Sur le plan macro, l’absence de législation américaine renforce le positionnement d’autres régions. L’Europe avec MiCA, mais aussi des initiatives dans d’autres pays, pourraient attirer talents et capitaux si les États-Unis tardent trop.
Contexte plus large de la régulation crypto mondiale
La bataille autour du CLARITY Act s’inscrit dans une tendance globale. Partout, les gouvernements cherchent à encadrer les actifs numériques sans étouffer l’innovation. Le défi consiste à trouver l’équilibre entre protection des investisseurs, intégrité des marchés et encouragement de la technologie blockchain.
Aux États-Unis, la dualité SEC-CFTC complique particulièrement les choses. Le CLARITY Act visait précisément à clarifier ces lignes de partage, en attribuant des rôles clairs selon la nature des actifs et des activités.
Les stablecoins, déjà couverts par une loi spécifique, montrent qu’un progrès sectoriel est possible. Mais le marché dans son ensemble attend une vision d’ensemble cohérente.
Analyse des risques et opportunités pour 2027
Si rien ne passe en 2026, 2027 pourrait voir une nouvelle tentative sous une configuration politique potentiellement différente après les midterms. L’industrie, avec son influence financière grandissante, restera un acteur majeur.
Cependant, le temps joue contre elle. Chaque mois sans clarté légale renforce les positions des régulateurs existants et complique la planification stratégique des entreprises. Les acteurs internationaux observent attentivement, prêts à capitaliser sur toute hésitation américaine.
Pour les investisseurs particuliers, cette situation rappelle l’importance de la diversification géographique et de la compréhension des cadres réglementaires locaux. La crypto reste une classe d’actifs jeune, dont la maturité dépendra largement de ces évolutions institutionnelles.
Perspectives et recommandations pratiques
Face à cette incertitude, plusieurs approches s’offrent aux participants du marché. Suivre de près les négociations de septembre et les discussions sur les textes de fin d’année est essentiel. Les communiqués officiels des sponsors et du leadership sénatorial seront particulièrement instructifs.
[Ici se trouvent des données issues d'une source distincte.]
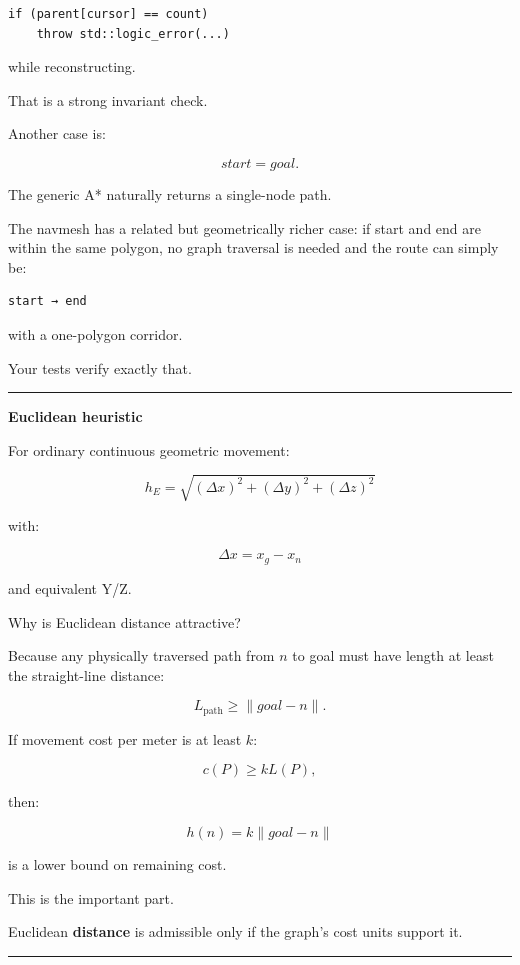 \begin{verbatim}
if (parent[cursor] == count)
    throw std::logic_error(...)
\end{verbatim}

while reconstructing.

That is a strong invariant check.

Another case is:

\[
start=goal.
\]

The generic A* naturally returns a single-node path.

The navmesh has a related but geometrically richer case: if start and end are within the same polygon, no graph traversal is needed and the route can simply be:

\begin{verbatim}
start → end
\end{verbatim}

with a one-polygon corridor.

Your tests verify exactly that.

\begin{center}\rule{0.5\linewidth}{0.5pt}\end{center}

\textbf{Euclidean heuristic}

For ordinary continuous geometric movement:

\[
\boxed{
h_E=
\sqrt{
(\Delta x)^2+
(\Delta y)^2+
(\Delta z)^2
}
}
\]

with:

\[
\Delta x=x_g-x_n
\]

and equivalent Y/Z.

Why is Euclidean distance attractive?

Because any physically traversed path from \(n\) to goal must have length at least the straight-line distance:

\[
L_{\text{path}}
\ge
\|goal-n\|.
\]

If movement cost per meter is at least \(k\):

\[
c(P)\ge kL(P),
\]

then:

\[
h(n)=k\|goal-n\|
\]

is a lower bound on remaining cost.

This is the important part.

Euclidean \textbf{distance} is admissible only if the graph's cost units support it.

\begin{center}\rule{0.5\linewidth}{0.5pt}\end{center}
Les entreprises devraient continuer à préparer leurs opérations en anticipant à la fois un scénario d’adoption partielle et un maintien du statu quo. La conformité proactive reste la meilleure défense.
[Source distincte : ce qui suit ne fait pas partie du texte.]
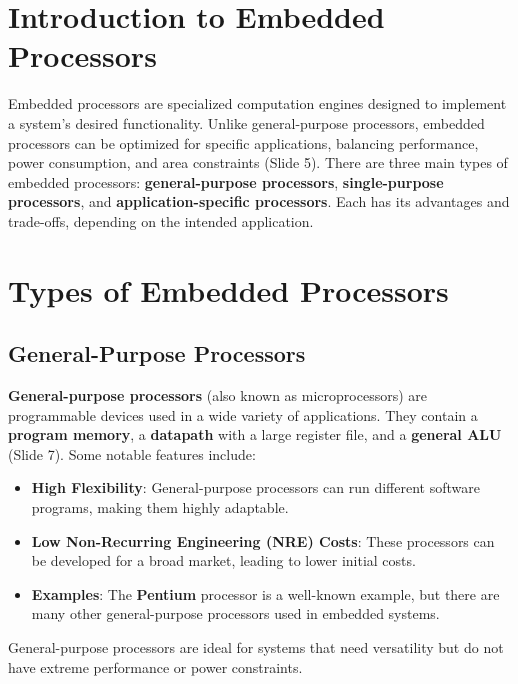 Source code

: \documentclass[
  14pt,
  a4paper,
  numbers=noendperiod,
  headinclude=true,
  footinclude=true,
  DIV=calc]{scrreprt}
\begin{document}
\section{Introduction to Embedded
Processors}\label{introduction-to-embedded-processors}

Embedded processors are specialized computation engines designed to
implement a system's desired functionality. Unlike general-purpose
processors, embedded processors can be optimized for specific
applications, balancing performance, power consumption, and area
constraints (Slide 5). There are three main types of embedded
processors: \textbf{general-purpose processors}, \textbf{single-purpose
processors}, and \textbf{application-specific processors}. Each has its
advantages and trade-offs, depending on the intended application.

\section{Types of Embedded
Processors}\label{types-of-embedded-processors}

\subsection{General-Purpose
Processors}\label{general-purpose-processors}

\textbf{General-purpose processors} (also known as microprocessors) are
programmable devices used in a wide variety of applications. They
contain a \textbf{program memory}, a \textbf{datapath} with a large
register file, and a \textbf{general ALU} (Slide 7). Some notable
features include:

\begin{itemize}
\item
  \textbf{High Flexibility}: General-purpose processors can run
  different software programs, making them highly adaptable.
\item
  \textbf{Low Non-Recurring Engineering (NRE) Costs}: These processors
  can be developed for a broad market, leading to lower initial costs.
\item
  \textbf{Examples}: The \textbf{Pentium} processor is a well-known
  example, but there are many other general-purpose processors used in
  embedded systems.
\end{itemize}

General-purpose processors are ideal for systems that need versatility
but do not have extreme performance or power constraints.
\end{document}
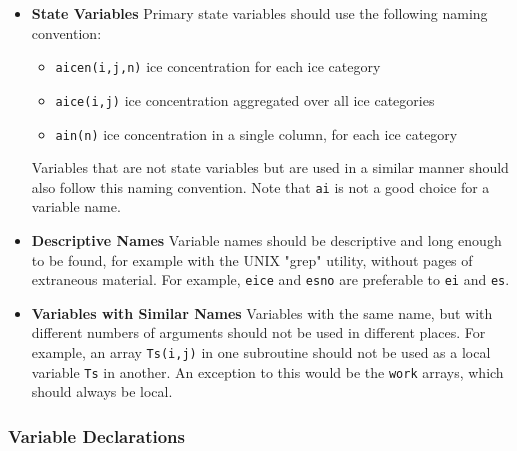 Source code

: \begin{itemize}
  \item {\bf State Variables} Primary state variables should use the following
         naming convention:
  \begin{itemize}
    \item {\tt aicen(i,j,n)} ice concentration for each ice category
    \item {\tt aice(i,j)} ice concentration aggregated over all ice categories
    \item {\tt ain(n)} ice concentration in a single column, for each ice category
  \end{itemize}

  Variables that are not state variables but are used in a similar manner should
  also follow this naming convention.  Note that {\tt ai} is not a good choice
  for a variable name.

  \item {\bf Descriptive Names} Variable names should be descriptive and long
        enough to be found, for example with the UNIX "grep" utility, without
        pages of extraneous material.  For example,
        {\tt eice} and {\tt esno} are preferable to {\tt ei} and {\tt es}.
 
  \item {\bf Variables with Similar Names} Variables with the same name, but
         with different numbers of arguments should not be used in different
         places.  For example, an array {\tt Ts(i,j)} in one subroutine should
         not be used as a local variable {\tt Ts} in another.  An exception
         to this would be the {\tt work} arrays, which should always be local.
\end{itemize}

\subsubsection*{Variable Declarations}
Pour l’écosystème plus large, cet épisode souligne l’importance de l’engagement civique et de la construction de coalitions bipartisanes durables. La régulation crypto n’est pas seulement une question technique, mais un enjeu de souveraineté économique et de positionnement géopolitique.
Points clés à retenir
- Le CLARITY Act est reporté mais pas enterré
- La fenêtre de septembre est étroite
- Le véhicule de décembre offre une chance mais avec des compromis
- L’enjeu dépasse la simple régulation : compétitivité internationale
- L’industrie doit choisir entre rapidité et influence politique
En conclusion, le CLARITY Act se trouve à un carrefour critique. La dernière porte, celle du véhicule de fin d’année, reste entrouverte, mais franchir le seuil exigera habileté, compromis et timing parfait. L’industrie crypto américaine, après des investissements records dans l’influence, joue maintenant son va-tout dans les mois décisifs qui viennent.
Quelle que soit l’issue, cet épisode restera dans l’histoire comme un moment charnière où la technologie décentralisée a rencontré de plein fouet les réalités du processus législatif traditionnel. Les observateurs, investisseurs et acteurs du secteur ont tout intérêt à rester vigilants et informés, car les prochaines semaines pourraient redéfinir le paysage pour des années.
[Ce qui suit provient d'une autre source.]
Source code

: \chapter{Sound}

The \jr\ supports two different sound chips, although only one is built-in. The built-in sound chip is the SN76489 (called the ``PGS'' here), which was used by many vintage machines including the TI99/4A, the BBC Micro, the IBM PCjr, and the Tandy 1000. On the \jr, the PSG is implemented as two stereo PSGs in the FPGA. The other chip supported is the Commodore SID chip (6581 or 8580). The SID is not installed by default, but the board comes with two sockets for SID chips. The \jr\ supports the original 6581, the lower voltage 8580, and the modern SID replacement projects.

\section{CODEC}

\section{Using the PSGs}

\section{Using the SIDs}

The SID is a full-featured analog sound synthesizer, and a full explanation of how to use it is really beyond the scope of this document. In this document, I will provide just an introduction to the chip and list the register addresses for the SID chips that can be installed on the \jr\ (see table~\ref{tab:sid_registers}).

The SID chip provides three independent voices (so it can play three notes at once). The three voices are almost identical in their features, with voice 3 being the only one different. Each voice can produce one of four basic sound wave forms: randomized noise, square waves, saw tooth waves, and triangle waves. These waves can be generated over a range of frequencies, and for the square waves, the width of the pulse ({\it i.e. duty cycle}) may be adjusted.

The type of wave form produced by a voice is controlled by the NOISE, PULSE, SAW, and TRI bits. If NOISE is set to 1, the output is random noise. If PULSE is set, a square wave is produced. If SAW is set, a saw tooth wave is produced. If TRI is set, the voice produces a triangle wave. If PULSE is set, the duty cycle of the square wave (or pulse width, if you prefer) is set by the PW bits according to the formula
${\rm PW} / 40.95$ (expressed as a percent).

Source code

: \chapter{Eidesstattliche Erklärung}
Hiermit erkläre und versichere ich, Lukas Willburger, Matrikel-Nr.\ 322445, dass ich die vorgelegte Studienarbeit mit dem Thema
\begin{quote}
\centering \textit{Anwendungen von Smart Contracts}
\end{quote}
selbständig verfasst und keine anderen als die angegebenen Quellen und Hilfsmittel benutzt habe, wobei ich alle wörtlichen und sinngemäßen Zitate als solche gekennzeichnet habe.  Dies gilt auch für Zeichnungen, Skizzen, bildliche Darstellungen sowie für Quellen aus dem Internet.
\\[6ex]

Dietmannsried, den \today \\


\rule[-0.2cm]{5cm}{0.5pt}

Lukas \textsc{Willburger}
Le débat sur la régulation crypto ne fait que commencer. Au-delà des textes spécifiques, c’est toute la vision d’une économie numérique innovante et sécurisée qui est en jeu. Les États-Unis sauront-ils saisir cette opportunité historique, ou laisseront-ils d’autres nations prendre l’avantage dans cette course technologique mondiale ? L’avenir, comme toujours à Washington, reste suspendu à des négociations de couloir et à des calculs politiques complexes.